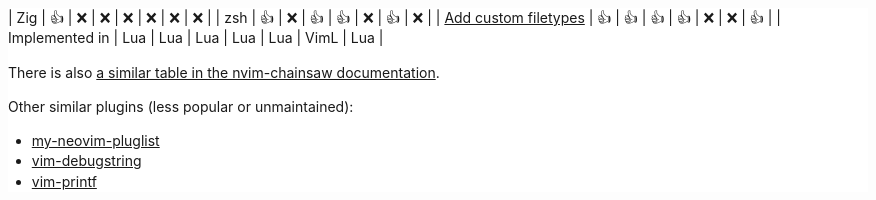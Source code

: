 | Zig                                                                 | :+1:                           | :x:                                                   | :x:                                                             | :x:                                                       | :x:                                                                  | :x:                                                 | :x:                                                   |
| zsh                                                                 | :+1:                           | :x:                                                   | :+1:                                                            | :+1:                                                      | :x:                                                                  | :+1:                                                | :x:                                                   |
| [Add custom filetypes](SHOWCASE.md)                                 | :+1:                           | :+1:                                                  | :+1:                                                            | :+1:                                                      | :x:                                                                  | :x:                                                 | :+1:                                                  |
| Implemented in                                                      | Lua                            | Lua                                                   | Lua                                                             | Lua                                                       | Lua                                                                  | VimL                                                | Lua                                                   |

There is also [a similar table in the nvim-chainsaw documentation](https://github.com/chrisgrieser/nvim-chainsaw?tab=readme-ov-file#comparison-with-similar-plugins).

Other similar plugins (less popular or unmaintained):

- [my-neovim-pluglist](https://yutkat.github.io/my-neovim-pluginlist/debugger_repl.html#print-debug)
- [vim-debugstring](https://github.com/bergercookie/vim-debugstring)
- [vim-printf](https://github.com/mptre/vim-printf)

━━━━

- **EXERCISE REQUIREMENTS**: Omit every picture, and please return the entries exactly from the first line through the line with "[Add custom filetypes](SHOWCASE.md)", both included.

- **OUTPUT FOR THIS TASK**:
Source code

: | Zig                                                                 | :+1:                           | :x:                                                   | :x:                                                             | :x:                                                       | :x:                                                                  | :x:                                                 | :x:                                                   |
| zsh                                                                 | :+1:                           | :x:                                                   | :+1:                                                            | :+1:                                                      | :x:                                                                  | :+1:                                                | :x:                                                   |
| [Add custom filetypes](SHOWCASE.md)                                 | :+1:                           | :+1:                                                  | :+1:                                                            | :+1:                                                      | :x:                                                                  | :x:                                                 | :+1:                                                  |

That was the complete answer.